MATERIAL TO PROCESS Start Marker

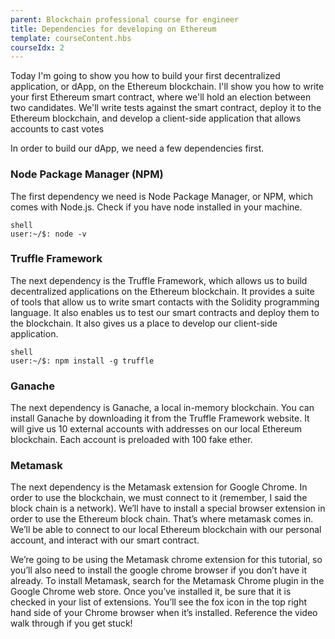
 ```yaml
---
parent: Blockchain professional course for engineer
title: Dependencies for developing on Ethereum
template: courseContent.hbs
courseIdx: 2
---
```

Today I'm going to show you how to build your first decentralized application, or dApp, on the Ethereum blockchain. I'll show you how to write your first Ethereum smart contract, where we'll hold an election between two candidates. We'll write tests against the smart contract, deploy it to the Ethereum blockchain, and develop a client-side application that allows accounts to cast votes

In order to build our dApp, we need a few dependencies first.

### Node Package Manager (NPM)
The first dependency we need is Node Package Manager, or NPM, which comes with Node.js. Check if you have node installed in your machine.
```console
shell
user:~/$: node -v
```

### Truffle Framework
The next dependency is the Truffle Framework, which allows us to build decentralized applications on the Ethereum blockchain. It provides a suite of tools that allow us to write smart contacts with the Solidity programming language. It also enables us to test our smart contracts and deploy them to the blockchain. It also gives us a place to develop our client-side application.
```console
shell
user:~/$: npm install -g truffle
```

### Ganache
The next dependency is Ganache, a local in-memory blockchain. You can install Ganache by downloading it from the Truffle Framework website. It will give us 10 external accounts with addresses on our local Ethereum blockchain. Each account is preloaded with 100 fake ether.


### Metamask
The next dependency is the Metamask extension for Google Chrome. In order to use the blockchain, we must connect to it (remember, I said the block chain is a network). We’ll have to install a special browser extension in order to use the Ethereum block chain. That’s where metamask comes in. We’ll be able to connect to our local Ethereum blockchain with our personal account, and interact with our smart contract.

We’re going to be using the Metamask chrome extension for this tutorial, so you’ll also need to install the google chrome browser if you don’t have it already. To install Metamask, search for the Metamask Chrome plugin in the Google Chrome web store. Once you’ve installed it, be sure that it is checked in your list of extensions. You’ll see the fox icon in the top right hand side of your Chrome browser when it’s installed. Reference the video walk through if you get stuck!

MATERIAL TO PROCESS End Marker

- THE PROBLEM: Say again, word for word, the lines beginning at the top of the data and ending with the line that has "### Metamask". Skip the pictures.

- SOLUTION TO THE PROBLEM:
 ```yaml
---
parent: Blockchain professional course for engineer
title: Dependencies for developing on Ethereum
template: courseContent.hbs
courseIdx: 2
---
```

Today I'm going to show you how to build your first decentralized application, or dApp, on the Ethereum blockchain. I'll show you how to write your first Ethereum smart contract, where we'll hold an election between two candidates. We'll write tests against the smart contract, deploy it to the Ethereum blockchain, and develop a client-side application that allows accounts to cast votes

In order to build our dApp, we need a few dependencies first.

### Node Package Manager (NPM)
The first dependency we need is Node Package Manager, or NPM, which comes with Node.js. Check if you have node installed in your machine.
```console
shell
user:~/$: node -v
```

### Truffle Framework
The next dependency is the Truffle Framework, which allows us to build decentralized applications on the Ethereum blockchain. It provides a suite of tools that allow us to write smart contacts with the Solidity programming language. It also enables us to test our smart contracts and deploy them to the blockchain. It also gives us a place to develop our client-side application.
```console
shell
user:~/$: npm install -g truffle
```

### Ganache
The next dependency is Ganache, a local in-memory blockchain. You can install Ganache by downloading it from the Truffle Framework website. It will give us 10 external accounts with addresses on our local Ethereum blockchain. Each account is preloaded with 100 fake ether.


### Metamask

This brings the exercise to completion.